And while those moves did make sense and helped my career in ways that I never expected, it was never really about me. Not in my own mind, anyway. And so this move was no different for me, not really, not at first. This made sense for our family. It ticked all the boxes (except the kids are going to have to switch schools mid-year, which, especially for my middle-school starting daughter, no ideal) and so of course I was going to take it.
I wasn't prepared for everyone else's reactions. When I told people where I was going to work, their demeanor towards me changed immediately. Swim parents who were polite, but not particularly warm to me started to talk to me. Colleagues eyes would get big and they would suck in their breath in shock and happiness. When I went to HR at my old job, the person stop dead to ask me if I was an alumni, as people never jumped institutions like I just had, unless they had connections. I did have connections, but not the traditional kind.

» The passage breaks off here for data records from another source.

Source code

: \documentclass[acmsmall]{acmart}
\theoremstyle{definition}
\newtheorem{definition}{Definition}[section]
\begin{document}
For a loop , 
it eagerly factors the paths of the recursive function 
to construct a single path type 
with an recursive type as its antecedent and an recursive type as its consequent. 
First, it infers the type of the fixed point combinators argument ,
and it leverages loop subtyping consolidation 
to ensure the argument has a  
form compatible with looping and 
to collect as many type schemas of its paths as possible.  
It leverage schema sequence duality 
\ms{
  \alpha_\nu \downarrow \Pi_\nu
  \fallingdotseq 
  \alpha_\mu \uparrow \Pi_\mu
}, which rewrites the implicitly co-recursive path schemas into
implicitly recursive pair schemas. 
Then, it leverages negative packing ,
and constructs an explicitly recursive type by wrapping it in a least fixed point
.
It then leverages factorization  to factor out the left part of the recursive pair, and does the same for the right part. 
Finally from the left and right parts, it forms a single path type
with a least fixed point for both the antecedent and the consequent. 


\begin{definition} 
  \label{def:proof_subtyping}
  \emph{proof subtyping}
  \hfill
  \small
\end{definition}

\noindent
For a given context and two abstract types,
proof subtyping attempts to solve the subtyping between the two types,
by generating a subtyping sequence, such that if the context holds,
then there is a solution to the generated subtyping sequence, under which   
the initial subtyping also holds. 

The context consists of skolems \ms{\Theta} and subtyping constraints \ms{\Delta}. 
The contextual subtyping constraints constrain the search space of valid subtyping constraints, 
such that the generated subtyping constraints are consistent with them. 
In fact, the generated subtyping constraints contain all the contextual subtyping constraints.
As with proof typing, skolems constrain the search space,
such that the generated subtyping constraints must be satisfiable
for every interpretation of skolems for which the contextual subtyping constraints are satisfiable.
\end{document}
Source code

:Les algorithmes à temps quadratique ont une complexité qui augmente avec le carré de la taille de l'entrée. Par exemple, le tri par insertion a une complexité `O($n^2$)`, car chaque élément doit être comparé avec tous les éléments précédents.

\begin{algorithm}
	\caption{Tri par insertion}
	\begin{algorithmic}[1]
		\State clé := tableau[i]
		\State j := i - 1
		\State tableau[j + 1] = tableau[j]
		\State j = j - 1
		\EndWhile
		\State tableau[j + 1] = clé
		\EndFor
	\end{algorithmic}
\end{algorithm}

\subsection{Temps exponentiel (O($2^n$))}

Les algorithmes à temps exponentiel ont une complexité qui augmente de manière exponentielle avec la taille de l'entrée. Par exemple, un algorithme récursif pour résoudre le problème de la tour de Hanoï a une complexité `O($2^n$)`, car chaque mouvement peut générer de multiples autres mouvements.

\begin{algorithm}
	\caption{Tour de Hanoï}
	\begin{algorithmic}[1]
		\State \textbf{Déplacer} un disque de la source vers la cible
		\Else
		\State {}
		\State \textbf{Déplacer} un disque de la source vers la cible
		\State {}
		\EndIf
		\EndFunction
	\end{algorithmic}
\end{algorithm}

I didn't really understand their reactions. I've always had trouble internalizing the importance of hierarchies, actually understanding, and thus respecting, them. It served me well when I first got on Twitter; I treated everyone like a colleague, and I didn't care where you were from - I was going to talk to you. That worked both ways. I approached people who I probably had no business approaching, but in return, I also befriended people who didn't ever expect me to befriend them. At conferences, I tend to end up hanging out with the graduate students because I never could maneuver the politics of full versus associate verses assistant versus superstar versus nobody. We were all academics, we we all colleagues.
Stop laughing at me.
I've been in my new job for barely a week. I am no longer rushing around trying to finish things, not to mention that more than half the office is on vacation, so I have time and space, finally, to reflect. I think it really hit me when I was on the shuttle one afternoon to meet my husband at his job so we could commute home together. The trip takes me through some of the memorials in DC, and I looked out the window at them, thinking, this is my life now. I work in DC. I work at Georgetown. This is who I am, this is what I accomplished, this is me now. I did this.
And, at the risk of being accused of being an #ImmodestWoman, it is a big fucking deal.
I only sort-of got that being on IHE was a big deal. I still laugh when people are like, you were in THE CHRONICLE! And part of me, I don't think, will ever really understand why people lose their minds when they hear I'm at Georgetown. But, here I am - I did it. Sure, yes, it helps the family, but this a true moment of personal and professional success for me. Just even typing those words is a big deal.
So I look out over to Potomac while I type this, enjoying the view and the natural light streaming into my office, savoring, for a brief moment, my success and my accomplishments. There is the commute to face, the kids to deal with, the natural growing pains of starting a new job, not to mention the work itself, but right now, I am selfishly allowing myself to think about how far I've come.